George Washington and others who constituted America’s upper class at the time of the revolution in fact had a high regard for what they called the “genius of the American people.” It has much to do with their willingness adamantly to oppose the British sovereign’s suppression of self-government in America. To do so they emphatically embraced the view that that just government could not be maintained without “a due dependence on the people”; that elections were required to secure that dependency; and that the America people had already proven their capacity to take on the responsibility it entailed.
But they also took frank account of the history of human events, which offered no example of enduring “democracy.” Governments that simply depended on the power of the people ended up in disorder, defeat, culminating in the subversion and overthrow of democratic rule. Since its forces depend on transient passions, rather than rationally apprehended permanent interests, democracy sustains itself only so long as those passions are in effect. But to sustain them requires demagogues who inflame passion and focus its power against some object of hatred, resentment or revenge.
Knowing this, the enemies of democratic rule always have a way to achieve the goal the Italian fascist Mussolini famously articulated – to defeat democracy using the weapons of democracy. To be effective, the energy of the people must be brought into focus. But since the first use of that energy is to inflame them, what is to keep any one of them from being consumed in the flames? Though intended for use against the oppressors of the people, democratic power is inherently self-destructive. At first, the present passion of the many is used to gather and mobilize them as a weapon against the few. When the few have been dealt with, the organized force of the many, their passions allayed, disintegrates. But the fear engendered by the destruction those passions made possible, persists. It is therefore available to empower government forces that, for their own purposes, intimidate and control the many as individuals.
The people can avoid becoming the subjects of this oppression only if, and when, they learn to marshal their passions deliberately. They must focus them in a controlled way, one that reflects their self-conscious own choice and responsibility, rather than their susceptibility to passions that are inflamed and brought into focus by others, who in fact act for themselves rather than for the people. What James Madison called the Constitution’s “scheme of representation” aimed to encourage this deliberate self-government in the people of the United States.
This scheme made sense to the founders because experience permitted them to believe that the people of the United States were, in their character and practices, already disposed to govern themselves. This disposition was largely an effect of the Christian religion, which ought to lead those who practice it to see themselves, and their fellow-believers, as subjects of Christ, striving to represent the Kingdom of Heaven on earth, as Christ’s example encouraged them to do. With the standard of Christ to guide them, they have a common sense of right, which they can recognize and respect in others. A constitution of government that called upon them periodically to exercise that common sense would strengthen and preserve it, the way regular exercise strengthens and develops the body.
Theses reflections allow us to see the Constitution’s provisions for electing the president and vice president of the United States as the founders saw them.
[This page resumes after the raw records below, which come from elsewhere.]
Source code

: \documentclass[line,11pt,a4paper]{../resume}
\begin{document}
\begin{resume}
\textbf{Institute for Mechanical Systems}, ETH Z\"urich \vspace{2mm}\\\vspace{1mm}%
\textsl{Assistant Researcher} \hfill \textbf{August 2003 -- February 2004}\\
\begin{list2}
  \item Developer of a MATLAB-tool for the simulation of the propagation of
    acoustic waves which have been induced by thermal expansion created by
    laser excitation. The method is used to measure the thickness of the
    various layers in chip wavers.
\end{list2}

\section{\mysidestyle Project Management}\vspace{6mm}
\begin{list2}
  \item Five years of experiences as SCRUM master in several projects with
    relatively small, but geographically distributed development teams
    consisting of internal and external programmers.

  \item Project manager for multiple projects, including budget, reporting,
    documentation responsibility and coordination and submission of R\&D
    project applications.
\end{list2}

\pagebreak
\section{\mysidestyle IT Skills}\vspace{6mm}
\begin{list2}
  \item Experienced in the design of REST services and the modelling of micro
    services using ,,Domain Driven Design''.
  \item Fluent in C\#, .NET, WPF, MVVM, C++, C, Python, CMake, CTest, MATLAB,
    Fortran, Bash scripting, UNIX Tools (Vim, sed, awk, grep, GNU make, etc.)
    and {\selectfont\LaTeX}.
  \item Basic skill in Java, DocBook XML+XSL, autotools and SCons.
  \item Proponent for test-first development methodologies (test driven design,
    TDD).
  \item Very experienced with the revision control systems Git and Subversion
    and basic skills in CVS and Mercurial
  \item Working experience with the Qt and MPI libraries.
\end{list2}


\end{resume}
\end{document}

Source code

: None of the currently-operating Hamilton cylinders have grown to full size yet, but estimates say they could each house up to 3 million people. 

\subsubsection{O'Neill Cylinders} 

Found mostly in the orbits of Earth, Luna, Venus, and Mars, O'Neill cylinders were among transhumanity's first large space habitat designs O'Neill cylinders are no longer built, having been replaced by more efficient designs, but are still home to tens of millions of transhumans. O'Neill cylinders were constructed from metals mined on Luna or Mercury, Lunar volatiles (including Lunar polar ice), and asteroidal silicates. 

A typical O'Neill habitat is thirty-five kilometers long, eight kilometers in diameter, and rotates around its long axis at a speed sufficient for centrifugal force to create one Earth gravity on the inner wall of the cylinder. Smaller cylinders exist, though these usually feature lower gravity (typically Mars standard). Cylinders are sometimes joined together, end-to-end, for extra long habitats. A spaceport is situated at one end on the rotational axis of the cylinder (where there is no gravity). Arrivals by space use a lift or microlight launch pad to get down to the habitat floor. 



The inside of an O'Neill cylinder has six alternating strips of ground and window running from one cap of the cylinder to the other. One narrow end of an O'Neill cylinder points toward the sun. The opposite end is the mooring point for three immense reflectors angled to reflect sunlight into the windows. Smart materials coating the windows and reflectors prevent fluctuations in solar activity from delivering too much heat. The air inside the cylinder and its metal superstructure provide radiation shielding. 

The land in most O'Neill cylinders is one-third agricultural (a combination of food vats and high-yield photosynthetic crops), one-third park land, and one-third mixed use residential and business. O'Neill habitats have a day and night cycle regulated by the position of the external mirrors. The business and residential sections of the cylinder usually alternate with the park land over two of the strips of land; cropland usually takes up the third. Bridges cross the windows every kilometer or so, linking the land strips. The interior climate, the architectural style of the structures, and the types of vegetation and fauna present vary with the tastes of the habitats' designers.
They are not a judgment that warily disrespects the capacities of the people. They are an expression of confidence in the moral strength and judgment of the American people, so long as they act in keeping with their good faith. For that faith gives them the will to make God’s just rulership the enduring standard for their self-rule, especially when they choose their representatives in government. And that will for justice constitutes the enduring permanent interest that can turn the unruly impulses of transient passion into long-lasting serviceable fuel for the just powers good government requires.